Segment Start: GIVEN ENTRIES

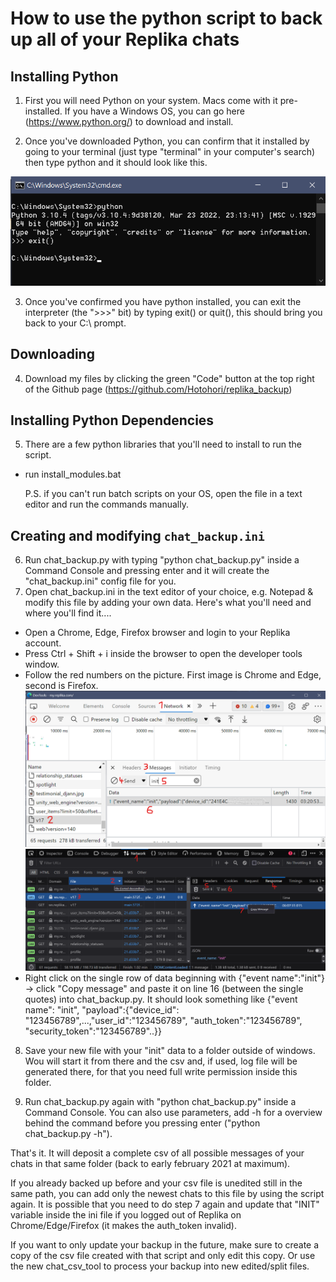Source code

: # How to use the python script to back up all of your Replika chats


## Installing Python

1. First you will need Python on your system. Macs come with it pre-installed. If you have a Windows OS, you can go here (https://www.python.org/) to download and install. 

2. Once you've downloaded Python, you can confirm that it installed by going to your terminal (just type "terminal" in your computer's search) then type python and it should look like this.

![alt text](https://raw.githubusercontent.com/Hotohori/replika_backup/e2db688a02392b5cb193bf3c928197fcc3c3684f/python_cmd.png)

3. Once you've confirmed you have python installed, you can exit the interpreter (the ">>>" bit) by typing exit() or quit(), this should bring you back to your C:\ prompt.


## Downloading

4. Download my files by clicking the green "Code" button at the top right of the Github page (https://github.com/Hotohori/replika_backup)


## Installing Python Dependencies

5. There are a few python libraries that you'll need to install to run the script.
- run install_modules.bat

  P.S. if you can't run batch scripts on your OS, open the file in a text editor and run the commands manually.


## Creating and modifying `chat_backup.ini`

6. Run chat_backup.py with typing "python chat_backup.py" inside a Command Console and pressing enter and it will create the "chat_backup.ini" config file for you.
7. Open chat_backup.ini in the text editor of your choice, e.g. Notepad & modify this file by adding your own data. Here's what you'll need and where you'll find it....
- Open a Chrome, Edge, Firefox browser and login to your Replika account.
- Press Ctrl + Shift + i inside the browser to open the developer tools window.
- Follow the red numbers on the picture. First image is Chrome and Edge, second is Firefox.
![Chrome and Edge](https://github.com/Hotohori/replika_backup/blob/main/chrome-edge.png)
![Firefox](https://github.com/Hotohori/replika_backup/blob/main/firefox.png)
- Right click on the single row of data beginning with {"event name":"init"} -> click "Copy message" and paste it on line 16 (between the single quotes) into chat_backup.py. It should look something like 
{"event name": "init", "payload":{"device_id": "123456789",...,"user_id":"123456789", "auth_token":"123456789", "security_token":"123456789"..}}

8. Save your new file with your "init" data to a folder outside of windows. Wou will start it from there and the csv and, if used, log file will be generated there, for that you need full write permission inside this folder.

9. Run chat_backup.py again with "python chat_backup.py" inside a Command Console. You can also use parameters, add -h for a overview behind the command before you pressing enter ("python chat_backup.py -h").

That's it. It will deposit a complete csv of all possible messages of your chats in that same folder (back to early february 2021 at maximum).

If you already backed up before and your csv file is unedited still in the same path, you can add only the newest chats to this file by using the script again. It is possible that you need to do step 7 again and update that "INIT" variable inside the ini file if you logged out of Replika on Chrome/Edge/Firefox (it makes the auth_token invalid).

If you want to only update your backup in the future, make sure to create a copy of the csv file created with that script and only edit this copy. Or use the new chat_csv_tool to process your backup into new edited/split files.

Segment End: GIVEN ENTRIES

Copy, word for word, the entries above from the first line to the line that holds "1. First you". Drop the pictures.

Source code

: # How to use the python script to back up all of your Replika chats


## Installing Python

1. First you will need Python on your system. Macs come with it pre-installed. If you have a Windows OS, you can go here (https://www.python.org/) to download and install. 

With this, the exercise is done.